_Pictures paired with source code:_
[Start of section]

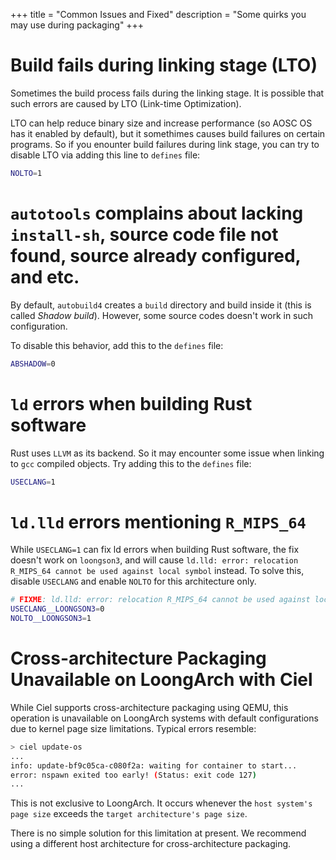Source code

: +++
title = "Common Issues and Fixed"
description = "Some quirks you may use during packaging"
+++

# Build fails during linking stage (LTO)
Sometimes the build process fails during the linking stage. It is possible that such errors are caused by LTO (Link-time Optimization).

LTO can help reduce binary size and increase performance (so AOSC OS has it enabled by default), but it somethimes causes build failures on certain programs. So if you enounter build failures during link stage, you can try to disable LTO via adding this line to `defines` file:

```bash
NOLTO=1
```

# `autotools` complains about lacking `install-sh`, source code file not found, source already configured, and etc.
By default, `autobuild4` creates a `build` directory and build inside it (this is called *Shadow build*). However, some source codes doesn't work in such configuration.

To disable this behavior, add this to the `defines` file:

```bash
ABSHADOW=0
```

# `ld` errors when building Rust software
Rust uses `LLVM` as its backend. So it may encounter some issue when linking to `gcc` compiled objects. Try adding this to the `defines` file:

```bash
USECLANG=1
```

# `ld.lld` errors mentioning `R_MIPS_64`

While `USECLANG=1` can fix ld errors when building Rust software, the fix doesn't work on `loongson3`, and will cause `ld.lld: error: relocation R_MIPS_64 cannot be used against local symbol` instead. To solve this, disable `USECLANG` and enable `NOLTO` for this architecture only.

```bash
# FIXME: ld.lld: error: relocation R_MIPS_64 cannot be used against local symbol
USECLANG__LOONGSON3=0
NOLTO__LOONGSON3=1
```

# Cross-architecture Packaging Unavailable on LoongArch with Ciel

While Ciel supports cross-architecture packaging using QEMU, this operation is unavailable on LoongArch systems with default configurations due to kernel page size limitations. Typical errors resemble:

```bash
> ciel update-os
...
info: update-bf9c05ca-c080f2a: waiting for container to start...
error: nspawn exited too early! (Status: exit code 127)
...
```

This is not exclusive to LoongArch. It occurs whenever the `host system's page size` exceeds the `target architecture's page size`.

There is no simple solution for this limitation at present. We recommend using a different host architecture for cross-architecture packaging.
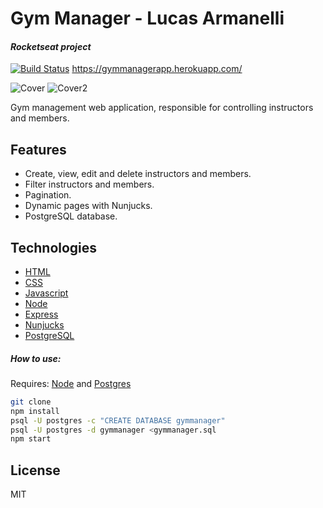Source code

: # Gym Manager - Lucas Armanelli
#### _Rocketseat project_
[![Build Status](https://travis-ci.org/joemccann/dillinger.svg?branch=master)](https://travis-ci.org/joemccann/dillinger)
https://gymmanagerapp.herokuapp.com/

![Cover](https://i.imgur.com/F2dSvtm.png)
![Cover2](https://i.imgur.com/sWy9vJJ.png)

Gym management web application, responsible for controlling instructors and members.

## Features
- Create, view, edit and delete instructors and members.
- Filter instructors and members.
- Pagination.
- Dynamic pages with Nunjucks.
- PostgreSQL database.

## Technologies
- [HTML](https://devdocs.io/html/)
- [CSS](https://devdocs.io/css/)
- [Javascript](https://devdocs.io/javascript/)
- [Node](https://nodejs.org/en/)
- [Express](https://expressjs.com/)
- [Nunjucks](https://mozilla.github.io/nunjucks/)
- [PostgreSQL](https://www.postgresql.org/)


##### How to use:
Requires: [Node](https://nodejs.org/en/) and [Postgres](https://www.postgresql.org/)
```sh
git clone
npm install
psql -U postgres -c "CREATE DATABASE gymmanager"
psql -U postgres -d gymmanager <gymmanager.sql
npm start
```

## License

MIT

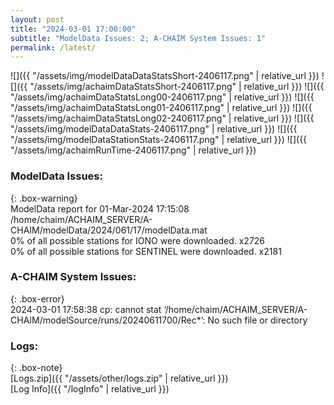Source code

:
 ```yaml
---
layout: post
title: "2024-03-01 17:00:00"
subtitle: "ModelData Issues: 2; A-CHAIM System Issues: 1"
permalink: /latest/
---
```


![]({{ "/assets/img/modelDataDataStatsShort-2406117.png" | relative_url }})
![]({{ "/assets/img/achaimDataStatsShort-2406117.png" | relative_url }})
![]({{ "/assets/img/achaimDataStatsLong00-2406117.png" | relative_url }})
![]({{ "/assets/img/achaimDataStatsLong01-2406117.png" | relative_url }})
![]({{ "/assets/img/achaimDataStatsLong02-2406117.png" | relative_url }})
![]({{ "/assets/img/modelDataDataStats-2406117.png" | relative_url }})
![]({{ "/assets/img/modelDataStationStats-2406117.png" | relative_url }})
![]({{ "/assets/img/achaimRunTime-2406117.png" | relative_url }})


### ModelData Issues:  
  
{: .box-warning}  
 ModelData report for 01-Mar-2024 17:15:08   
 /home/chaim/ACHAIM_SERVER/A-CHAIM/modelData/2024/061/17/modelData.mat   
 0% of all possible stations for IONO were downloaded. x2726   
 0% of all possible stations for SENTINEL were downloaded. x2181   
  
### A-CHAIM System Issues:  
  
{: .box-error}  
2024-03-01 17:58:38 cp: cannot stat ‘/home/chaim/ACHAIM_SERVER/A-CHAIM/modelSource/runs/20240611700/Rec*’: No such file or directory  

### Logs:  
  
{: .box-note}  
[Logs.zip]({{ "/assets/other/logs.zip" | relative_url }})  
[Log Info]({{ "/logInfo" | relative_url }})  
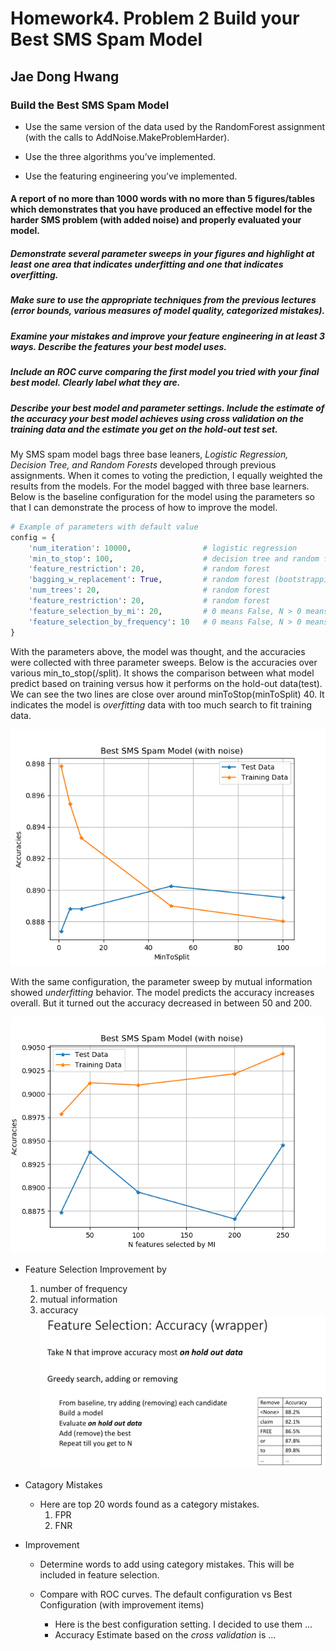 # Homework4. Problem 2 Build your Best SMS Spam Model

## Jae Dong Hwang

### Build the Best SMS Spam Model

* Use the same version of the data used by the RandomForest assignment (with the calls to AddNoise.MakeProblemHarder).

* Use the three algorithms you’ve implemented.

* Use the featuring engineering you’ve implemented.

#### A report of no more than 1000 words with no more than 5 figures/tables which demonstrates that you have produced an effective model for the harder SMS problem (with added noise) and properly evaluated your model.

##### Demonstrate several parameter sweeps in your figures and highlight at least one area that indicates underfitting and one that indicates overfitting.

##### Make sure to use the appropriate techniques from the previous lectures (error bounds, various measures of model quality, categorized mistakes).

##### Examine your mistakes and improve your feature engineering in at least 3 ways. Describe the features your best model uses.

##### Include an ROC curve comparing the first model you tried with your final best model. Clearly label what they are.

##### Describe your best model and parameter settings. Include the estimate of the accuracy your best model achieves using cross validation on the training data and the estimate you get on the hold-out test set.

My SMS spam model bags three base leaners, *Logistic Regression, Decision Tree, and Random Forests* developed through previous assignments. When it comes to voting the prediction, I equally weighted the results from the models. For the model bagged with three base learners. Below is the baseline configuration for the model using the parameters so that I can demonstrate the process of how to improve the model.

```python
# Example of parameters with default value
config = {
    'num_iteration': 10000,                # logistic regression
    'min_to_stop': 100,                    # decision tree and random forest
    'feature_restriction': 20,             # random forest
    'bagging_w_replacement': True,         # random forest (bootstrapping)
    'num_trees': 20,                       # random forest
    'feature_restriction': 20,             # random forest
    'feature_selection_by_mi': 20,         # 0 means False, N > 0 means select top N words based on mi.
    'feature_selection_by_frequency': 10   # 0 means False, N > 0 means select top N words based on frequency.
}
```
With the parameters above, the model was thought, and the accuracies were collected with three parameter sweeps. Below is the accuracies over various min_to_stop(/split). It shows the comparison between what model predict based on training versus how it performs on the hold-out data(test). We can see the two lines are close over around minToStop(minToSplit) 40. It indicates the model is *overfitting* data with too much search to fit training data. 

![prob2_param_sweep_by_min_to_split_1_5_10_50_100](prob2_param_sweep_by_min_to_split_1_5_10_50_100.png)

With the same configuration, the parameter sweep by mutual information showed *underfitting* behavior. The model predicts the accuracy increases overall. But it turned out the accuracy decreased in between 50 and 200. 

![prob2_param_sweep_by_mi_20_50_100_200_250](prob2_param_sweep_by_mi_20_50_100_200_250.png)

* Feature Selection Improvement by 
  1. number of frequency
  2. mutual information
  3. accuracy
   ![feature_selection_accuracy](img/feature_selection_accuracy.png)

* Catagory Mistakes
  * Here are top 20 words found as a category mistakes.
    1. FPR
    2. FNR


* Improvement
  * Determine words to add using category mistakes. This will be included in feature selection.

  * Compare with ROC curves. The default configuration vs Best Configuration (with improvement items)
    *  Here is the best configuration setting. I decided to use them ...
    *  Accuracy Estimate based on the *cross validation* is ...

[End of section]

_AIM OF THE EXERCISE:_
From the entries above, work out how many lines include "instructors"; the number is the only answer wanted.

_EXERCISE RESPONSE:_
3